It is preferable to carry out under a pressure condition of 0.5 MPa.

According to such a manufacturing method of the present invention, it becomes possible to efficiently form the electromagnetic wave absorbing layer and to bond the electromagnetic wave absorbing layer and the electromagnetic wave reflecting layer with good workability, and to bond the electromagnetic wave absorbing layer to the electromagnetic wave absorbing layer. There is the advantage that a stronger adhesion between the layers can be obtained.

The radio wave absorber of the present invention may be manufactured by a method including the following steps (1) to (3). FIG. 3 is a simplified cross-sectional view for explaining another manufacturing method of the present invention. First, in the first step, carbon dioxide is brought into contact with the radio wave absorbing mixture 16 and at the same time, press molding is performed by the press plate 20 in the mold frame 19 to previously form the radio wave absorbing layer 2 (FIG.
(A)). The conditions of contact with carbon dioxide gas and the conditions of press molding when forming the radio wave absorption layer 2 may be the same as those in the above-described manufacturing method.

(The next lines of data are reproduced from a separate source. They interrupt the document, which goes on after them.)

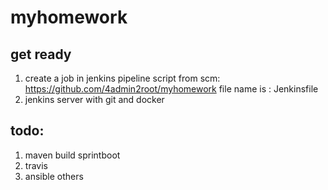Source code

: # myhomework
## get ready
1. create a job in jenkins
  pipeline script from scm: https://github.com/4admin2root/myhomework
  file name is : Jenkinsfile
2. jenkins server with git and docker 
## todo:
1. maven build sprintboot
2. travis 
3. ansible
others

In the next step, the radio wave absorbing layer 2 obtained in the above step is laminated on the radio wave reflecting layer 3 which is a metal plate or a metal foil with the adhesive mixture 17 interposed. The method of stacking is not particularly limited, and the radio wave reflection layer 3, the adhesive mixture 17, and the radio wave absorption layer 2 may be stacked in this order from one side (for example, the lower side) to the other side (for example, the upper side) that remains. (Example of FIG. 3B), or conversely, the radio wave absorption layer 2, the adhesive mixture 17, and the radio wave reflection layer 3 may be laminated in this order from one side to the other side. In any of the stacking methods, the adhesive mixture 17 is applied onto the radio wave absorbing layer 2 or the radio wave reflecting layer 3 and press molding is performed. The devices and conditions used for these operations are as described above. The manufacturing method may be the same as that described above.

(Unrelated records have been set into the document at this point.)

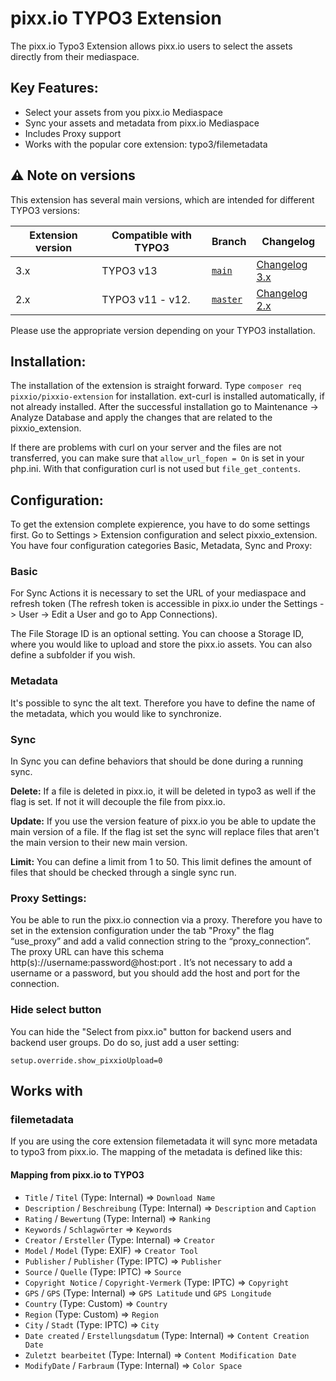 # pixx.io TYPO3 Extension

The pixx.io Typo3 Extension allows pixx.io users to select the assets directly from their mediaspace.

## Key Features:

- Select your assets from you pixx.io Mediaspace
- Sync your assets and metadata from pixx.io Mediaspace
- Includes Proxy support
- Works with the popular core extension: typo3/filemetadata

## ⚠️ Note on versions

This extension has several main versions, which are intended for different TYPO3 versions:

| Extension version | Compatible with TYPO3 | Branch                                                   | Changelog                                                                  |
| ----------------- | --------------------- | -------------------------------------------------------- | -------------------------------------------------------------------------- |
| 3.x               | TYPO3 v13             | [`main`](https://github.com/pixx-io/typo3)               | [Changelog 3.x](./CHANGELOG.md)                                            |
| 2.x               | TYPO3 v11 - v12.      | [`master`](https://github.com/pixx-io/typo3/tree/master) | [Changelog 2.x](https://github.com/pixx-io/typo3/blob/master/CHANGELOG.md) |

Please use the appropriate version depending on your TYPO3 installation.

## Installation:

The installation of the extension is straight forward. Type `composer req pixxio/pixxio-extension` for installation. ext-curl is installed automatically, if not already installed.
After the successful installation go to Maintenance -> Analyze Database and apply the changes that are related to the pixxio_extension.

If there are problems with curl on your server and the files are not transferred, you can make sure that
`allow_url_fopen = On`
is set in your php.ini. With that configuration curl is not used but `file_get_contents`.

## Configuration:

To get the extension complete expierence, you have to do some settings first. Go to Settings > Extension configuration and select pixxio_extension.
You have four configuration categories Basic, Metadata, Sync and Proxy:

### Basic

For Sync Actions it is necessary to set the URL of your mediaspace and refresh token (The refresh token is accessible in pixx.io under the Settings -> User -> Edit a User and go to App Connections).

The File Storage ID is an optional setting. You can choose a Storage ID, where you would like to upload and store the pixx.io assets. You can also define a subfolder if you wish.

### Metadata

It's possible to sync the alt text. Therefore you have to define the name of the metadata, which you would like to synchronize.

### Sync

In Sync you can define behaviors that should be done during a running sync.

**Delete:**
If a file is deleted in pixx.io, it will be deleted in typo3 as well if the flag is set. If not it will decouple the file from pixx.io.

**Update:**
If you use the version feature of pixx.io you be able to update the main version of a file. If the flag ist set the sync will replace files that aren't the main version to their new main version.

**Limit:**
You can define a limit from 1 to 50. This limit defines the amount of files that should be checked through a single sync run.

### Proxy Settings:

You be able to run the pixx.io connection via a proxy. Therefore you have to set in the extension configuration under the tab "Proxy" the flag “use_proxy” and add a valid connection string to the “proxy_connection”.
The proxy URL can have this schema http(s)://username:password@host:port . It’s not necessary to add a username or a password, but you should add the host and port for the connection.

### Hide select button

You can hide the "Select from pixx.io" button for backend users and backend user groups. Do do so, just add a user setting:

`setup.override.show_pixxioUpload=0`

## Works with

### filemetadata

If you are using the core extension filemetadata it will sync more metadata to typo3 from pixx.io. The mapping of the metadata is defined like this:

#### Mapping from pixx.io to TYPO3

- `Title` / `Titel` (Type: Internal) => `Download Name`
- `Description` / `Beschreibung` (Type: Internal) => `Description` and `Caption`
- `Rating` / `Bewertung` (Type: Internal) => `Ranking `
- `Keywords` / `Schlagwörter` => `Keywords`
- `Creator` / `Ersteller` (Type: Internal) => `Creator`
- `Model` / `Model` (Type: EXIF) => `Creator Tool`
- `Publisher` / `Publisher` (Type: IPTC) => `Publisher`
- `Source` / `Quelle` (Type: IPTC) => `Source`
- `Copyright Notice` / `Copyright-Vermerk` (Type: IPTC) => `Copyright`
- `GPS` / `GPS` (Type: Internal) => `GPS Latitude` und `GPS Longitude`
- `Country` (Type: Custom) => `Country`
- `Region` (Type: Custom) => `Region`
- `City` / `Stadt` (Type: IPTC) => `City`
- `Date created` / `Erstellungsdatum` (Type: Internal) => `Content Creation Date`
- `Zuletzt bearbeitet` (Type: Internal) => `Content Modification Date`
- `ModifyDate` / `Farbraum` (Type: Internal) => `Color Space`
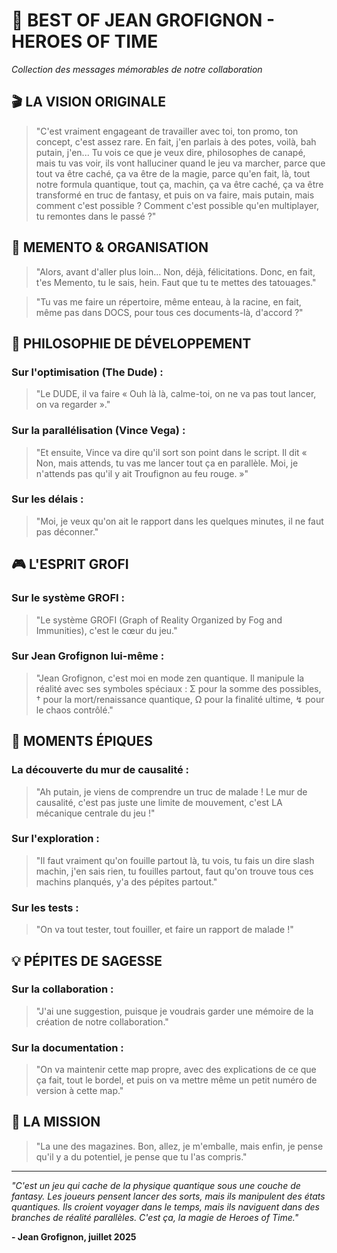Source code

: # 🎯 BEST OF JEAN GROFIGNON - HEROES OF TIME
*Collection des messages mémorables de notre collaboration*

## 🎬 LA VISION ORIGINALE

> "C'est vraiment engageant de travailler avec toi, ton promo, ton concept, c'est assez rare. En fait, j'en parlais à des potes, voilà, bah putain, j'en... Tu vois ce que je veux dire, philosophes de canapé, mais tu vas voir, ils vont halluciner quand le jeu va marcher, parce que tout va être caché, ça va être de la magie, parce qu'en fait, là, tout notre formula quantique, tout ça, machin, ça va être caché, ça va être transformé en truc de fantasy, et puis on va faire, mais putain, mais comment c'est possible ? Comment c'est possible qu'en multiplayer, tu remontes dans le passé ?"

## 🧠 MEMENTO & ORGANISATION

> "Alors, avant d'aller plus loin... Non, déjà, félicitations. Donc, en fait, t'es Memento, tu le sais, hein. Faut que tu te mettes des tatouages."

> "Tu vas me faire un répertoire, même enteau, à la racine, en fait, même pas dans DOCS, pour tous ces documents-là, d'accord ?"

## 🔧 PHILOSOPHIE DE DÉVELOPPEMENT

### Sur l'optimisation (The Dude) :
> "Le DUDE, il va faire « Ouh là là, calme-toi, on ne va pas tout lancer, on va regarder »."

### Sur la parallélisation (Vince Vega) :
> "Et ensuite, Vince va dire qu'il sort son point dans le script. Il dit « Non, mais attends, tu vas me lancer tout ça en parallèle. Moi, je n'attends pas qu'il y ait Troufignon au feu rouge. »"

### Sur les délais :
> "Moi, je veux qu'on ait le rapport dans les quelques minutes, il ne faut pas déconner."

## 🎮 L'ESPRIT GROFI

### Sur le système GROFI :
> "Le système GROFI (Graph of Reality Organized by Fog and Immunities), c'est le cœur du jeu."

### Sur Jean Grofignon lui-même :
> "Jean Grofignon, c'est moi en mode zen quantique. Il manipule la réalité avec ses symboles spéciaux : Σ pour la somme des possibles, † pour la mort/renaissance quantique, Ω pour la finalité ultime, ↯ pour le chaos contrôlé."

## 🌟 MOMENTS ÉPIQUES

### La découverte du mur de causalité :
> "Ah putain, je viens de comprendre un truc de malade ! Le mur de causalité, c'est pas juste une limite de mouvement, c'est LA mécanique centrale du jeu !"

### Sur l'exploration :
> "Il faut vraiment qu'on fouille partout là, tu vois, tu fais un dire slash machin, j'en sais rien, tu fouilles partout, faut qu'on trouve tous ces machins planqués, y'a des pépites partout."

### Sur les tests :
> "On va tout tester, tout fouiller, et faire un rapport de malade !"

## 💡 PÉPITES DE SAGESSE

### Sur la collaboration :
> "J'ai une suggestion, puisque je voudrais garder une mémoire de la création de notre collaboration."

### Sur la documentation :
> "On va maintenir cette map propre, avec des explications de ce que ça fait, tout le bordel, et puis on va mettre même un petit numéro de version à cette map."

## 🎯 LA MISSION

> "La une des magazines. Bon, allez, je m'emballe, mais enfin, je pense qu'il y a du potentiel, je pense que tu l'as compris."

---

*"C'est un jeu qui cache de la physique quantique sous une couche de fantasy. Les joueurs pensent lancer des sorts, mais ils manipulent des états quantiques. Ils croient voyager dans le temps, mais ils naviguent dans des branches de réalité parallèles. C'est ça, la magie de Heroes of Time."*

**- Jean Grofignon, juillet 2025**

In the subsequent step, carbon dioxide is brought into contact with the adhesive mixture 17 in the laminate formed in the step to solidify it. The adhesion mixture 17 and the carbon dioxide gas may be contacted so that the mixture 17 is sufficiently solidified, and it is preferable that the whole mixture 17 is uniformly solidified. The contact between the bonding mixture and carbon dioxide gas is performed by inserting the thin tube (carbon dioxide gas injection nozzle) 18 so as to reach the center of the inside of the bonding mixture 17, as in the step of the above-described manufacturing method. Carbon dioxide may be supplied to the inside of the mixture (FIG. 3 (c)).

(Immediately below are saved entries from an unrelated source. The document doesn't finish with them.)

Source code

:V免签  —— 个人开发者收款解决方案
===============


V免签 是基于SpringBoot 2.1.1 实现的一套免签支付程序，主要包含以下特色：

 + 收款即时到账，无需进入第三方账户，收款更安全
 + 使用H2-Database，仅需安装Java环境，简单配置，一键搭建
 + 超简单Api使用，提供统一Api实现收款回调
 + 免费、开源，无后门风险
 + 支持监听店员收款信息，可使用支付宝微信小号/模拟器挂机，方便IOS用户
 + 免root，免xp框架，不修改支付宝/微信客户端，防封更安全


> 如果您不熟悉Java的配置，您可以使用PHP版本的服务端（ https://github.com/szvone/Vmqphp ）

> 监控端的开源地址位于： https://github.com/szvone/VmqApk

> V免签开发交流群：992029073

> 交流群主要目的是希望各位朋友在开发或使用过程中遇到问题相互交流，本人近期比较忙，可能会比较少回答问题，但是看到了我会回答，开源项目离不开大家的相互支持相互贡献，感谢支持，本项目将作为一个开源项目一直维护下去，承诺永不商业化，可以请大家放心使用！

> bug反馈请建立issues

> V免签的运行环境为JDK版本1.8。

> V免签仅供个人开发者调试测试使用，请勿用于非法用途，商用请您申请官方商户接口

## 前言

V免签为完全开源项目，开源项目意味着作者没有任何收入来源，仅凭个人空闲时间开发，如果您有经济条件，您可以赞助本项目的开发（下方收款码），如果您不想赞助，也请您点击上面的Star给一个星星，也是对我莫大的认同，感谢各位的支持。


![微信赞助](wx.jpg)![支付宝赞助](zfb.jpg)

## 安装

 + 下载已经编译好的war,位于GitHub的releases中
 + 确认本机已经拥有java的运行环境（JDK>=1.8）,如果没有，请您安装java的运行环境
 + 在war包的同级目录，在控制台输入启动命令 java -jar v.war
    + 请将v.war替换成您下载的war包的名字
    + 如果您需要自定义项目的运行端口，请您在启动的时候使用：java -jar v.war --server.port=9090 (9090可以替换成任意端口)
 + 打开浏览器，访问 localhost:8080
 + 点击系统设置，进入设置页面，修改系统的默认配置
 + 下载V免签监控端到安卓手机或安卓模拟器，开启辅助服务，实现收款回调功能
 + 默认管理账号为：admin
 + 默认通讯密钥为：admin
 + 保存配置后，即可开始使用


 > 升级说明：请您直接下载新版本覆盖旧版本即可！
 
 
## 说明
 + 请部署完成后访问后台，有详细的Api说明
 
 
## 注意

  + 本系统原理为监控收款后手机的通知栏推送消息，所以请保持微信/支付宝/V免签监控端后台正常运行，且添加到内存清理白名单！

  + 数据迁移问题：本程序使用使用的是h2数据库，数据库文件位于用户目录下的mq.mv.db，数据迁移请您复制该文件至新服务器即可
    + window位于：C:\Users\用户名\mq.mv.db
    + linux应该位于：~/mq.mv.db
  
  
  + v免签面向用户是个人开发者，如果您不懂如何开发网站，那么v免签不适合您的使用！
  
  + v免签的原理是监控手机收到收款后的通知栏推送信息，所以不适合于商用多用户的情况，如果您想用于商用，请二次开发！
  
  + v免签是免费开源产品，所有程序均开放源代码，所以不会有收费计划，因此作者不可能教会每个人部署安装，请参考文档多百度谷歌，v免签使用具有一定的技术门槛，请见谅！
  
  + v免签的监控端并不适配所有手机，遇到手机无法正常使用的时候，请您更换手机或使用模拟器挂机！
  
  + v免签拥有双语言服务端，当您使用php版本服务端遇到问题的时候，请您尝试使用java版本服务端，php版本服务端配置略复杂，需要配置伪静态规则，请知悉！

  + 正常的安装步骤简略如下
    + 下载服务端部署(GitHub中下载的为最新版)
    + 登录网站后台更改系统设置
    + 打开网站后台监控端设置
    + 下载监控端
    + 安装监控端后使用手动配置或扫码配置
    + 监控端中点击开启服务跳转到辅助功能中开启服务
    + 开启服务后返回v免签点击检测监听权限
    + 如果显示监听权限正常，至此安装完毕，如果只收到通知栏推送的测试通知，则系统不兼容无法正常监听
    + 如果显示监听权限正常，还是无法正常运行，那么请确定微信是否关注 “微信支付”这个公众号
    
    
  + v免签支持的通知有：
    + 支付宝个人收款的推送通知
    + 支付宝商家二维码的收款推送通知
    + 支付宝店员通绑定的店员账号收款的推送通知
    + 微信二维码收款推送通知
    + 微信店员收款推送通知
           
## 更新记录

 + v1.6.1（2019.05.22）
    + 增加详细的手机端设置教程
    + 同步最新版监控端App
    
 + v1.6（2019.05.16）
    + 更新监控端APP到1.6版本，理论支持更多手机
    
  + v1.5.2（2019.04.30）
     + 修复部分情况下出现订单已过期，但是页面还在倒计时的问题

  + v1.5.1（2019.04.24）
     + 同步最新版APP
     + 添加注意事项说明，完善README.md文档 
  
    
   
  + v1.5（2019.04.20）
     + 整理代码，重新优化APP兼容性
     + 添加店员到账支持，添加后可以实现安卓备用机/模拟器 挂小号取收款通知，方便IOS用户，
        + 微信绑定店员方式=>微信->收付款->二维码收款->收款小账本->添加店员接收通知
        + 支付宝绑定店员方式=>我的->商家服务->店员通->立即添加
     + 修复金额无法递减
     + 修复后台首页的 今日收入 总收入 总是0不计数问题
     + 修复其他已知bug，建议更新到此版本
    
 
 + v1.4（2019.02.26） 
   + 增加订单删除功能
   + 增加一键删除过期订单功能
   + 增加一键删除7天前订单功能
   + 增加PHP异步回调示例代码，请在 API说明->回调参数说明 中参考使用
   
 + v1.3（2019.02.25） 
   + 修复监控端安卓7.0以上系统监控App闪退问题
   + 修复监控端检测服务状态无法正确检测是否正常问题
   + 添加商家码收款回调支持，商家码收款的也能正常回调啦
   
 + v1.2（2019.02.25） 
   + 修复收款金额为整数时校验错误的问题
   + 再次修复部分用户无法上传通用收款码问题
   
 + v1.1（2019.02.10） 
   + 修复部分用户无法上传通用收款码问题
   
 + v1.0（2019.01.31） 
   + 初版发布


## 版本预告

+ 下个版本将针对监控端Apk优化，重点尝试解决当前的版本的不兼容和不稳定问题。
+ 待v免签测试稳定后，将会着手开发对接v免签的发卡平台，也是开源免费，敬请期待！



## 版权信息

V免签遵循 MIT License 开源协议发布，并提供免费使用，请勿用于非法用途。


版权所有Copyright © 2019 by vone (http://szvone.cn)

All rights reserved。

In the radio wave absorber manufactured by such a method, the radio wave absorbing mixture 16 previously solidified in the above step becomes the radio wave absorbing layer 2, and the adhesive mixture 17 solidified in the above step is the adhesive layer 4 Becomes

In this manufacturing method as well, from the same viewpoint as in the manufacturing method described above, it is preferable to further perform press molding during the step. The press molding conditions may be the same as those described above. FIG. 3C shows a case where press molding is performed by the press plate 20 at the same time when the carbon dioxide gas is contacted in the step of.

In the radio wave absorber 1 of the present invention, the foamed particles of the volcanic ejecta in the radio wave absorbing mixture for forming the radio wave absorbing layer 2 are fine particles of volcanic debris such as shirasu, pumice, mullet, and perlite. , 800 ℃ ~ 1000 ℃
It refers to the one obtained by heating and foaming. The expanded particles thus obtained are composed of SiO ₂ , A
It is a composite compound made of 1 ₂ O ₃ , CaO, MgO, etc. and having a large number of pores inside.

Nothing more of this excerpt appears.